Solar Flux Dependence of Upper Thermosphere Diurnal Variations: Observed and Modeled

Abstract

AbstractUpper thermosphere mass density over the declining phase of solar cycle 23 is investigated using a day‐to‐night ratio (DNR) of thermosphere properties to evaluate how much relative change occurs climatologically between day and night. Challenging Minisatellite Payload (CHAMP) observations from 2002 to 2009, MSIS 2.0 output, and TIEGCM V2.0 simulations are analyzed to assess their relative response in DNR. The CHAMP observations demonstrate nightside densities decrease more significantly than dayside densities as solar flux decreases.
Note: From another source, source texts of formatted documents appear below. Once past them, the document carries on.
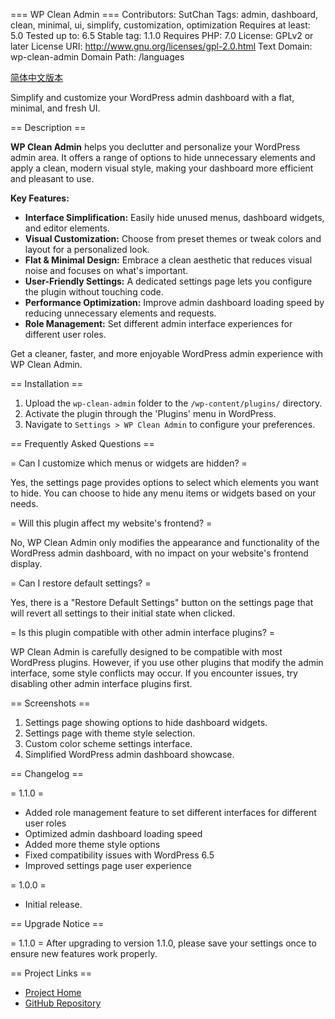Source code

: ﻿=== WP Clean Admin ===
 Contributors: SutChan
Tags: admin, dashboard, clean, minimal, ui, simplify, customization, optimization
Requires at least: 5.0
Tested up to: 6.5
Stable tag: 1.1.0
Requires PHP: 7.0
License: GPLv2 or later
License URI: http://www.gnu.org/licenses/gpl-2.0.html
Text Domain: wp-clean-admin
Domain Path: /languages

[简体中文版本](README.md)

Simplify and customize your WordPress admin dashboard with a flat, minimal, and fresh UI.

== Description ==

**WP Clean Admin** helps you declutter and personalize your WordPress admin area. It offers a range of options to hide unnecessary elements and apply a clean, modern visual style, making your dashboard more efficient and pleasant to use.

**Key Features:**

* **Interface Simplification:** Easily hide unused menus, dashboard widgets, and editor elements.
* **Visual Customization:** Choose from preset themes or tweak colors and layout for a personalized look.
* **Flat & Minimal Design:** Embrace a clean aesthetic that reduces visual noise and focuses on what's important.
* **User-Friendly Settings:** A dedicated settings page lets you configure the plugin without touching code.
* **Performance Optimization:** Improve admin dashboard loading speed by reducing unnecessary elements and requests.
* **Role Management:** Set different admin interface experiences for different user roles.

Get a cleaner, faster, and more enjoyable WordPress admin experience with WP Clean Admin.

== Installation ==

1. Upload the `wp-clean-admin` folder to the `/wp-content/plugins/` directory.
2. Activate the plugin through the 'Plugins' menu in WordPress.
3. Navigate to `Settings > WP Clean Admin` to configure your preferences.

== Frequently Asked Questions ==

= Can I customize which menus or widgets are hidden? =

Yes, the settings page provides options to select which elements you want to hide. You can choose to hide any menu items or widgets based on your needs.

= Will this plugin affect my website's frontend? =

No, WP Clean Admin only modifies the appearance and functionality of the WordPress admin dashboard, with no impact on your website's frontend display.

= Can I restore default settings? =

Yes, there is a "Restore Default Settings" button on the settings page that will revert all settings to their initial state when clicked.

= Is this plugin compatible with other admin interface plugins? =

WP Clean Admin is carefully designed to be compatible with most WordPress plugins. However, if you use other plugins that modify the admin interface, some style conflicts may occur. If you encounter issues, try disabling other admin interface plugins first.

== Screenshots ==

1. Settings page showing options to hide dashboard widgets.
2. Settings page with theme style selection.
3. Custom color scheme settings interface.
4. Simplified WordPress admin dashboard showcase.

== Changelog ==

= 1.1.0 =
* Added role management feature to set different interfaces for different user roles
* Optimized admin dashboard loading speed
* Added more theme style options
* Fixed compatibility issues with WordPress 6.5
* Improved settings page user experience

= 1.0.0 =
* Initial release.

== Upgrade Notice ==

= 1.1.0 =
After upgrading to version 1.1.0, please save your settings once to ensure new features work properly.

== Project Links ==

* [Project Home](https://github.com/sutchan/WP-Clean-Admin)
* [GitHub Repository](https://github.com/sutchan/WP-Clean-Admin)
This causes a steadily increasing CHAMP mass density DNR from around two to greater than four with decreasing solar flux. The MSIS 2.0 nightside densities decrease, with decreasing solar flux, more significantly than the dayside, resulting in the same trend as CHAMP. TIEGCM V2.0 displays an opposite trend in density DNR with decreasing solar flux due to dayside densities decreasing more significantly than nightside densities. A sensitivity analysis of the two models reveals the TIEGCM V2.0 to have greater sensitivity in temperature to levels of solar flux, while MSIS 2.0 displayed a greater sensitivity in mean molecular weight. The pressure DNR from both models contributed the most to the density DNR value at 400 km. As solar flux decreases, the two models' estimate of pressure DNR deviate appreciably and trend in opposite directions. The TIEGCM V2.0 dayside temperatures during middle‐to‐low solar flux are too cold relative to MSIS 2.0. Increasing the dayside temperature values by about 50–100 K and decreasing the nightside temperature slightly would bring the TIEGCM V2.0 into better agreement with MSIS 2.0 and CHAMP observations.